Неторопливый «Мул» выбросил Мариуса и компанию у деревеньки Шетрес, что звучало странно, чтобы не сказать больше. Должно быть, название — квешского происхождения. Квеши, много лет назад потерявшие невинность, то бишь независимость, все еще существовали в своей этнической живописности на жалком клочке земли близ Каменного Леса.

Собственно, лес был тут как тут. Деревенька располагалась у самого подножия кряжа, служившего фундаментом неоглядному растительному массиву. Вид этого кряжа надоел нашим друзьям до чертиков. Сначала они видели его с северной стороны, где его омывала Дальта. Затем — с восточной, когда плыли на «Муле». Теперь наблюдали с южной. Картина везде одинаковая: мрачный каменистый отвес, исполосованный вырвавшимися на волю толстенными лакированными корнями. Вниз по склону к деревеньке спускалась крутая тропка.
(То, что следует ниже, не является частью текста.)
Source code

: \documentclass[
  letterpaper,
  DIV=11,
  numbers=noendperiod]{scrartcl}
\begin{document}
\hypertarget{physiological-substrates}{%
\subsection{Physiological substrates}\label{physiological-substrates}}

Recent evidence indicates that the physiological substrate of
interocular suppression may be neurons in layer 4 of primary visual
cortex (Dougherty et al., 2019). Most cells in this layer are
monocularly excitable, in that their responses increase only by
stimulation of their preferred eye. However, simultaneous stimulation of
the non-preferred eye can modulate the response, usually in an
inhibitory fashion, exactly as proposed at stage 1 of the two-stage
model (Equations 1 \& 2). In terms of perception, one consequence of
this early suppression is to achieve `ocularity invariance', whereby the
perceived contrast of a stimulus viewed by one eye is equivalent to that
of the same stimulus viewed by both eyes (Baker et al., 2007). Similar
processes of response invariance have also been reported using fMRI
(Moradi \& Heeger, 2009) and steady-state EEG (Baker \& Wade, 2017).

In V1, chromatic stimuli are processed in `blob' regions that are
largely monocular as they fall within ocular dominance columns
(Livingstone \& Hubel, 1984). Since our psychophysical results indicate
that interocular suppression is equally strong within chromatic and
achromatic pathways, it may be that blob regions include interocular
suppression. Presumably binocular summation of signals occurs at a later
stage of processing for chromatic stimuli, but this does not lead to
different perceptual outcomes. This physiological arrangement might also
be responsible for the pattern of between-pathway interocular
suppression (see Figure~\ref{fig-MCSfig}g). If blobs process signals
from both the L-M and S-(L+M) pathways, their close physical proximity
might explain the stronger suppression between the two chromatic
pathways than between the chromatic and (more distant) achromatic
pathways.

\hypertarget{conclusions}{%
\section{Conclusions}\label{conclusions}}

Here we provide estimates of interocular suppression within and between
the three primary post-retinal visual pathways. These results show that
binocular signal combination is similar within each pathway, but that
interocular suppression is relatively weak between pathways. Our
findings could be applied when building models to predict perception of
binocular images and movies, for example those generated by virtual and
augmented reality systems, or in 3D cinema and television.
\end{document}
Мариус, не в силах оторваться, все глядел на далекие синие сосны. И догляделся. В его голове вдруг что-то щелкнуло и раздался четкий приказ: "Вернись в мои владения! Я все прощу". Сердце сжалось от острого желания вскочить и стремглав взобраться по тропе, упав в смертоносные объятия Каменного Леса. Нет проклятие, надо вырваться, наконец, скрыться долой с его глаз! Надо избавиться от леденящего чувства обреченности — обреченности на вечное кружение вокруг этого заколдованного места, хозяин которого, великан-людоед, держит на невидимой цепи всех, кто побывал у него в гостях. С невероятным усилием Мариус отвел глаза от сосен, дав себе слово никогда больше не смотреть в сторону Каменного Леса, прекрасно понимая, что эта клятва неисполнима.

Ночью к Мариусу пришел Кот и, светя зелеными глазами, сказал: "Есть новости. Ты должен был узнать от Аса. Но он у нас забы-ывчивый! Помни: шпора помогает, но светила от тебя отворачиваются. Раз шпора помогла — ты нашел лодку, но потерял Малую Луну. Два шпора помогла — ты увидел великана, но потерял Большую Луну. В третий раз от тебя отвернется Тот. Береги-ись! Семь светил еще смотрят на тебя, а две Луны — нет. Пло-охо, очень плохо!" Кот противно ухмылялся и крутил усы. Мариус понял одно: бесплатной помощи от шпоры не дождешься. Каждая ее услуга означает какую-то потерю. Но разве Мариус хоть раз просил ее о помощи? Златокудрый овцепас мысленно взвыл от безнадежности. Он не понял всего того, что хотел сказать ему Кот, но слова черного мерзавца вселили в его душу такую тоску, что хоть вешайся. "За что?" — в который раз зада Мариус мысленный вопрос создателю, очень удивляясь, что ни разу так и не услышал ответа. И, скажем честно, вряд ли у Мариуса имеются шансы когда-либо получить объяснение свыше. Бог вообще не очень любит общаться с теми, кто задает много вопросов. Тот, кто часто жалуется на злую судьбу, никогда не поймет, что же все-таки имеет в виду Всевышний.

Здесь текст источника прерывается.